## TASK DIRECTIONS
Please report every line from the material that contains the word "Windows".

┌──

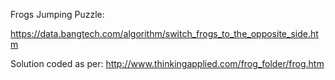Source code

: Frogs Jumping Puzzle:

https://data.bangtech.com/algorithm/switch_frogs_to_the_opposite_side.htm

Solution coded as per:
http://www.thinkingapplied.com/frog_folder/frog.htm
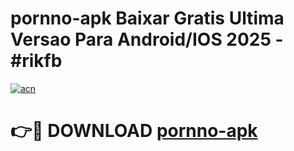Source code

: # pornno-apk Baixar Gratis Ultima Versao Para Android/IOS 2025 - #rikfb

[![acn](https://github.com/user-attachments/assets/0f9c940e-d8b0-45ae-aac7-cd30a18b3e1c)](https://app.mediaupload.pro/?title=pornno-apk&ref=15F)

# 👉🔴 DOWNLOAD [pornno-apk](https://app.mediaupload.pro/?title=pornno-apk&ref=15F)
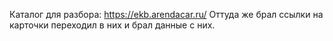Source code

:Каталог для разбора: https://ekb.arendacar.ru/
Оттуда же брал ссылки на карточки переходил в них и брал данные с них. 
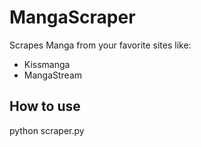 # MangaScraper

Scrapes Manga from your favorite sites like:
- Kissmanga
- MangaStream

## How to use

python scraper.py
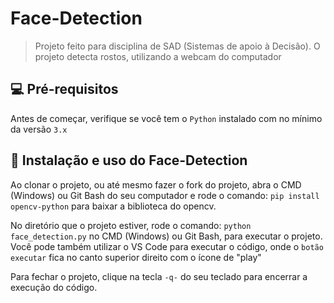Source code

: # Face-Detection

> Projeto feito para disciplina de SAD (Sistemas de apoio à Decisão). O projeto detecta rostos, utilizando a webcam do computador

## 💻 Pré-requisitos

Antes de começar, verifique se você tem o `Python` instalado com no mínimo da versão `3.x`

## 🚀 Instalação e uso do Face-Detection

Ao clonar o projeto, ou até mesmo fazer o fork do projeto, abra o CMD (Windows) ou Git Bash do seu computador e rode o comando:
`pip install opencv-python`
para baixar a biblioteca do opencv.

No diretório que o projeto estiver, rode o comando:
`python face_detection.py`
no CMD (Windows) ou Git Bash, para executar o projeto. Você pode também utilizar o VS Code para executar o código, onde o `botão executar` fica no canto superior direito com o ícone de "play"

Para fechar o projeto, clique na tecla `-q-` do seu teclado para encerrar a execução do código.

└──

## FINISHED TASK
Ao clonar o projeto, ou até mesmo fazer o fork do projeto, abra o CMD (Windows) ou Git Bash do seu computador e rode o comando:
no CMD (Windows) ou Git Bash, para executar o projeto. Você pode também utilizar o VS Code para executar o código, onde o `botão executar` fica no canto superior direito com o ícone de "play"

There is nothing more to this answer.